Database Migration on Live Systems: Expand-Contract Patterns That Avoid Downtime

June 26, 2026#zero-downtime database migration

Sandor Farkas

Founder & Lead Developer

Expert in software development and legacy code optimization

Most teams have a procedure for deploying code changes without downtime. Far fewer have one for schema changes. Yet the database is where zero-downtime database migration plans collapse. A background ALTER TABLE on a 50-million-row table can hold a lock for minutes. Renaming a column breaks the running application the moment the migration commits. Dropping a column works fine - until the old code version, still serving traffic during a rolling deployment, panics because the column is gone.

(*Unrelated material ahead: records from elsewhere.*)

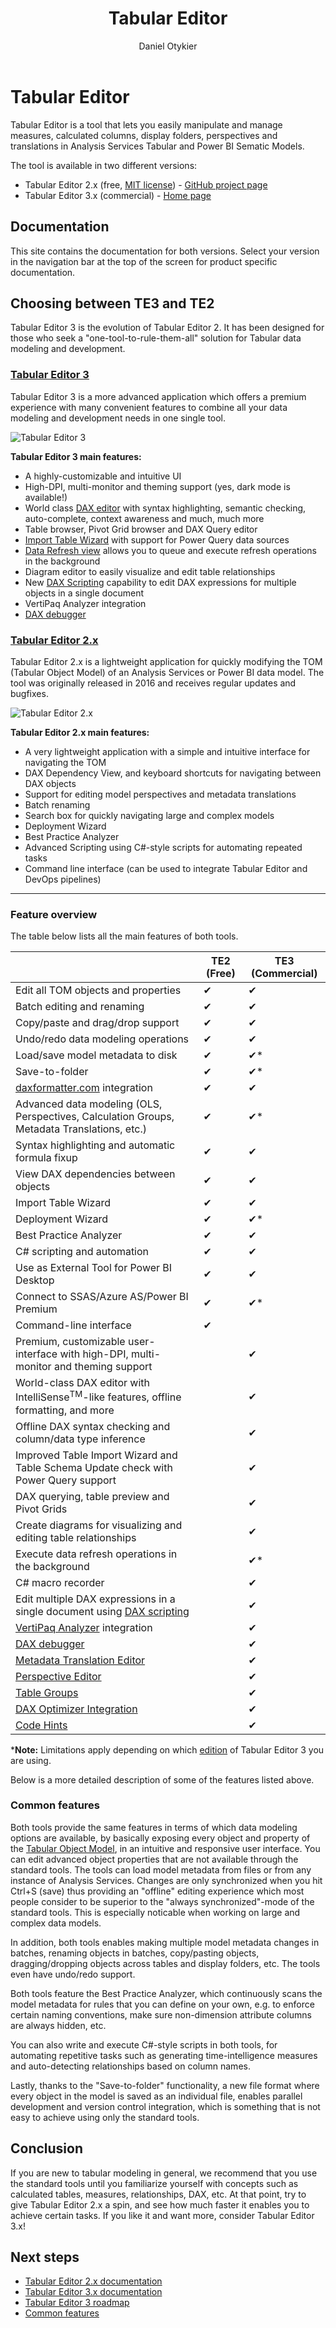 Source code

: ﻿---
uid: index
title: Tabular Editor
author: Daniel Otykier
updated: 2021-09-09
---
# Tabular Editor

Tabular Editor is a tool that lets you easily manipulate and manage measures, calculated columns, display folders, perspectives and translations in Analysis Services Tabular and Power BI Sematic Models.

The tool is available in two different versions:

- Tabular Editor 2.x (free, [MIT license](https://github.com/TabularEditor/TabularEditor/blob/master/LICENSE)) - [GitHub project page](https://github.com/TabularEditor/TabularEditor)
- Tabular Editor 3.x (commercial) - [Home page](https://tabulareditor.com)

## Documentation
This site contains the documentation for both versions. Select your version in the navigation bar at the top of the screen for product specific documentation.

## Choosing between TE3 and TE2

Tabular Editor 3 is the evolution of Tabular Editor 2. It has been designed for those who seek a "one-tool-to-rule-them-all" solution for Tabular data modeling and development.

### [Tabular Editor 3](#tab/TE3) 
Tabular Editor 3 is a more advanced application which offers a premium experience with many convenient features to combine all your data modeling and development needs in one single tool.

![Tabular Editor 3](~/images/te3.png)

**Tabular Editor 3 main features:**

- A highly-customizable and intuitive UI
- High-DPI, multi-monitor and theming support (yes, dark mode is available!)
- World class [DAX editor](xref:dax-editor) with syntax highlighting, semantic checking, auto-complete, context awareness and much, much more
- Table browser, Pivot Grid browser and DAX Query editor
- [Import Table Wizard](xref:importing-tables) with support for Power Query data sources
- [Data Refresh view](xref:data-refresh-view) allows you to queue and execute refresh operations in the background
- Diagram editor to easily visualize and edit table relationships
- New [DAX Scripting](xref:dax-scripts) capability to edit DAX expressions for multiple objects in a single document
- VertiPaq Analyzer integration
- [DAX debugger](xref:dax-debugger)

### [Tabular Editor 2.x](#tab/TE2) 

Tabular Editor 2.x is a lightweight application for quickly modifying the TOM (Tabular Object Model) of an Analysis Services or Power BI data model. The tool was originally released in 2016 and receives regular updates and bugfixes.

![Tabular Editor 2.x](~/images/te2.png)

**Tabular Editor 2.x main features:**

- A very lightweight application with a simple and intuitive interface for navigating the TOM
- DAX Dependency View, and keyboard shortcuts for navigating between DAX objects
- Support for editing model perspectives and metadata translations
- Batch renaming
- Search box for quickly navigating large and complex models
- Deployment Wizard
- Best Practice Analyzer
- Advanced Scripting using C#-style scripts for automating repeated tasks
- Command line interface (can be used to integrate Tabular Editor and DevOps pipelines)
***


### Feature overview

The table below lists all the main features of both tools.

||TE2 (Free)|TE3 (Commercial)|
|---|---|---|
|Edit all TOM objects and properties|<span class="emoji">&#10004;</span>|<span class="emoji">&#10004;</span>|
|Batch editing and renaming|<span class="emoji">&#10004;</span>|<span class="emoji">&#10004;</span>|
|Copy/paste and drag/drop support|<span class="emoji">&#10004;</span>|<span class="emoji">&#10004;</span>|
|Undo/redo data modeling operations|<span class="emoji">&#10004;</span>|<span class="emoji">&#10004;</span>|
|Load/save model metadata to disk|<span class="emoji">&#10004;</span>|<span class="emoji">&#10004;</span>*|
|Save-to-folder|<span class="emoji">&#10004;</span>|<span class="emoji">&#10004;</span>*|
|[daxformatter.com](https://daxformatter.com) integration|<span class="emoji">&#10004;</span>|<span class="emoji">&#10004;</span>|
|Advanced data modeling (OLS, Perspectives, Calculation Groups, Metadata Translations, etc.)|<span class="emoji">&#10004;</span>|<span class="emoji">&#10004;</span>*|
|Syntax highlighting and automatic formula fixup|<span class="emoji">&#10004;</span>|<span class="emoji">&#10004;</span>|
|View DAX dependencies between objects|<span class="emoji">&#10004;</span>|<span class="emoji">&#10004;</span>|
|Import Table Wizard|<span class="emoji">&#10004;</span>|<span class="emoji">&#10004;</span>|
|Deployment Wizard|<span class="emoji">&#10004;</span>|<span class="emoji">&#10004;</span>*|
|Best Practice Analyzer|<span class="emoji">&#10004;</span>|<span class="emoji">&#10004;</span>|
|C# scripting and automation|<span class="emoji">&#10004;</span>|<span class="emoji">&#10004;</span>|
|Use as External Tool for Power BI Desktop|<span class="emoji">&#10004;</span>|<span class="emoji">&#10004;</span>|
|Connect to SSAS/Azure AS/Power BI Premium|<span class="emoji">&#10004;</span>|<span class="emoji">&#10004;</span>*|
|Command-line interface|<span class="emoji">&#10004;</span>||
|Premium, customizable user-interface with high-DPI, multi-monitor and theming support||<span class="emoji">&#10004;</span>|
|World-class DAX editor with IntelliSense<sup>TM</sup>-like features, offline formatting, and more||<span class="emoji">&#10004;</span>|
|Offline DAX syntax checking and column/data type inference||<span class="emoji">&#10004;</span>|
|Improved Table Import Wizard and Table Schema Update check with Power Query support||<span class="emoji">&#10004;</span>|
|DAX querying, table preview and Pivot Grids||<span class="emoji">&#10004;</span>|
|Create diagrams for visualizing and editing table relationships||<span class="emoji">&#10004;</span>|
|Execute data refresh operations in the background||<span class="emoji">&#10004;</span>*|
|C# macro recorder||<span class="emoji">&#10004;</span>|
|Edit multiple DAX expressions in a single document using [DAX scripting](xref:dax-scripts)||<span class="emoji">&#10004;</span>|
|[VertiPaq Analyzer](https://www.sqlbi.com/tools/vertipaq-analyzer/) integration||<span class="emoji">&#10004;</span>|
|[DAX debugger](xref:dax-debugger)||<span class="emoji">&#10004;</span>|
|[Metadata Translation Editor](xref:metadata-translation-editor)||<span class="emoji">&#10004;</span>|
|[Perspective Editor](xref:perspective-editor)||<span class="emoji">&#10004;</span>|
|[Table Groups](xref:table-groups)||<span class="emoji">&#10004;</span>|
|[DAX Optimizer Integration](xref:dax-optimizer-integration)||<span class="emoji">&#10004;</span>|
|[Code Hints](xref:code-hints)||<span class="emoji">&#10004;</span>|

\***Note:** Limitations apply depending on which [edition](xref:editions) of Tabular Editor 3 you are using.

Below is a more detailed description of some of the features listed above.

### Common features

Both tools provide the same features in terms of which data modeling options are available, by basically exposing every object and property of the [Tabular Object Model](https://docs.microsoft.com/en-us/analysis-services/tom/introduction-to-the-tabular-object-model-tom-in-analysis-services-amo?view=asallproducts-allversions), in an intuitive and responsive user interface. You can edit advanced object properties that are not available through the standard tools. The tools can load model metadata from files or from any instance of Analysis Services. Changes are only synchronized when you hit Ctrl+S (save) thus providing an "offline" editing experience which most people consider to be superior to the "always synchronized"-mode of the standard tools. This is especially noticable when working on large and complex data models.

In addition, both tools enables making multiple model metadata changes in batches, renaming objects in batches, copy/pasting objects, dragging/dropping objects across tables and display folders, etc. The tools even have undo/redo support.

Both tools feature the Best Practice Analyzer, which continuously scans the model metadata for rules that you can define on your own, e.g. to enforce certain naming conventions, make sure non-dimension attribute columns are always hidden, etc.

You can also write and execute C#-style scripts in both tools, for automating repetitive tasks such as generating time-intelligence measures and auto-detecting relationships based on column names.

Lastly, thanks to the "Save-to-folder" functionality, a new file format where every object in the model is saved as an individual file, enables parallel development and version control integration, which is something that is not easy to achieve using only the standard tools. 

## Conclusion

If you are new to tabular modeling in general, we recommend that you use the standard tools until you familiarize yourself with concepts such as calculated tables, measures, relationships, DAX, etc. At that point, try to give Tabular Editor 2.x a spin, and see how much faster it enables you to achieve certain tasks. If you like it and want more, consider Tabular Editor 3.x!

## Next steps

- [Tabular Editor 2.x documentation](te2/Getting-Started.md)
- [Tabular Editor 3.x documentation](te3/getting-started.md)
- [Tabular Editor 3 roadmap](xref:roadmap)
- [Common features](common/common-features.md)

The expand-contract pattern solves this. It is not a single command or a library; it is a discipline for splitting any schema change into two or more safe, independently deployable steps. Each step leaves the database in a state that works with both the current and the previous version of your application code.

Why Schema Changes Are Different from Code Changes

Code changes are usually reversible in seconds. You roll back a deployment, and the old binary is serving requests again. Schema changes are not: a committed ALTER TABLE stays committed. You can undo it with another migration, but you cannot un-commit it without another round-trip through your deployment pipeline.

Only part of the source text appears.